Gemeinsame Geschichte im Dommuseum Hildesheim

Objekte transkultureller Verflechtungen

Abbasidische Schachfigur auf dem sogenannten Keilförmigen Reliquiar, 2. Hälfte 10. Jahrhundert

Abbasidische Schachfigur auf dem sogenannten Keilförmigen Reliquiar, 2. Hälfte 10. Jahrhundert

Pfauenstoff aus dem Godehardschrein, um 1100

Pfauenstoff aus dem Godehardschrein, um 1100

Sog. Kostbares Evangeliar, um 1015

Sog. Kostbares Evangeliar, um 1015; Foto: Monheim/Dommuseum

Aus dem Hildesheimer Dom und den örtlichen Kirchen sind im Museum zahlreiche Objekte erhalten, die Schmuckelemente oder Materialien aus weit entfernten Regionen enthalten oder in einer importierten Technik hergestellt wurden.

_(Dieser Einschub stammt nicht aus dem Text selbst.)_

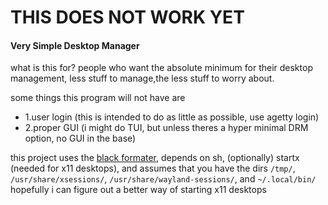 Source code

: # THIS DOES NOT WORK YET

#### Very Simple Desktop Manager

what is this for?
people who want the absolute minimum for their desktop management,
less stuff to manage,the less stuff to worry about.

some things this program will not have are
* 1.user login (this is intended to do as little as possible, use agetty login)
* 2.proper GUI (i might do TUI, but unless theres a hyper minimal DRM option, no GUI in the base)

this project uses the [black formater](https://github.com/psf/black),
depends on sh, (optionally) startx (needed for x11 desktops), and assumes
that you have the dirs ``/tmp/``, ``/usr/share/xsessions/``, 
``/usr/share/wayland-sessions/``, and ``~/.local/bin/``
hopefully i can figure out a better way of starting x11 desktops
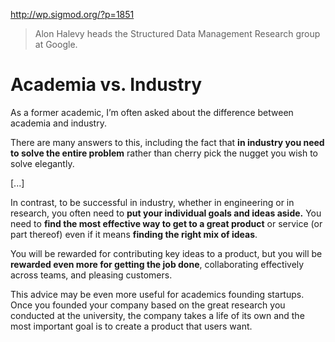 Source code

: http://wp.sigmod.org/?p=1851

> Alon Halevy heads the Structured Data Management Research group at Google. 

# Academia vs. Industry

As a former academic, I’m often asked about the difference between academia and industry. 

There are many answers to this, including the fact that **in industry you need to solve the entire problem** rather than cherry pick the nugget you wish to solve elegantly. 

[...]

In contrast, to be successful in industry, whether in engineering or in research, you often need to **put your individual goals and ideas aside.** You need to **find the most effective way to get to a great product** or service (or part thereof) even if it means **finding the right mix of ideas**. 

You will be rewarded for contributing key ideas to a product, but you will be **rewarded even more for getting the job done**, collaborating effectively across teams, and pleasing customers. 

This advice may be even more useful for academics founding startups. Once you founded your company based on the great research you conducted at the university, the company takes a life of its own and the most important goal is to create a product that users want. 
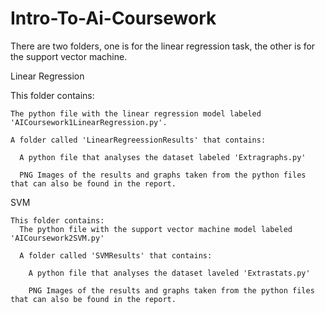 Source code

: # Intro-To-Ai-Coursework
There are two folders, one is for the linear regression task, the other is for the support vector machine.

Linear Regression

  This folder contains:
  
    The python file with the linear regression model labeled 'AICoursework1LinearRegression.py'.
    
    A folder called 'LinearRegreessionResults' that contains:
    
      A python file that analyses the dataset labeled 'Extragraphs.py'
      
      PNG Images of the results and graphs taken from the python files that can also be found in the report.
      

  SVM

    This folder contains:
      The python file with the support vector machine model labeled 'AICoursework2SVM.py'
      
      A folder called 'SVMResults' that contains:
      
        A python file that analyses the dataset laveled 'Extrastats.py'
        
        PNG Images of the results and graphs taken from the python files that can also be found in the report.
        
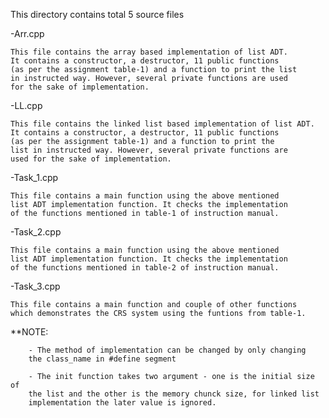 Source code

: This directory contains total 5 source files


-Arr.cpp


    This file contains the array based implementation of list ADT. 
    It contains a constructor, a destructor, 11 public functions 
    (as per the assignment table-1) and a function to print the list
    in instructed way. However, several private functions are used 
    for the sake of implementation.

    
-LL.cpp


    This file contains the linked list based implementation of list ADT.
    It contains a constructor, a destructor, 11 public functions 
    (as per the assignment table-1) and a function to print the 
    list in instructed way. However, several private functions are 
    used for the sake of implementation.
-Task_1.cpp


    This file contains a main function using the above mentioned 
    list ADT implementation function. It checks the implementation
    of the functions mentioned in table-1 of instruction manual.
-Task_2.cpp


    This file contains a main function using the above mentioned
    list ADT implementation function. It checks the implementation
    of the functions mentioned in table-2 of instruction manual.
-Task_3.cpp


    This file contains a main function and couple of other functions
    which demonstrates the CRS system using the funtions from table-1.


**NOTE: 

        - The method of implementation can be changed by only changing 
        the class_name in #define segment

        - The init function takes two argument - one is the initial size of
        the list and the other is the memory chunck size, for linked list 
        implementation the later value is ignored.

Am Ende des 1. Jahrtausends waren die vom Islam geprägten Regionen des südlichen und östlichen Mittelmeerraums die maßgeblichen Zentren einer hochstehenden Kultur mit florierender Wirtschaft, Wissenschaft und Kunst. Auf diese Gegenden und großen Metropolen mit Bewohner:innen verschiedener Religionen wurde von Hildesheim mit einem bewundernden Blick geschaut. An zahlreichen Objekten ist erkennbar, dass an ihrer Kultur teilzuhaben versucht wurde. Aber auch aus dem westlichen, nördlichen und östlichen Europa sind Werke nach Hildesheim gelangt. Darüber hinaus stammen verwendete Materialien sogar aus Afrika oder vom Nordpol.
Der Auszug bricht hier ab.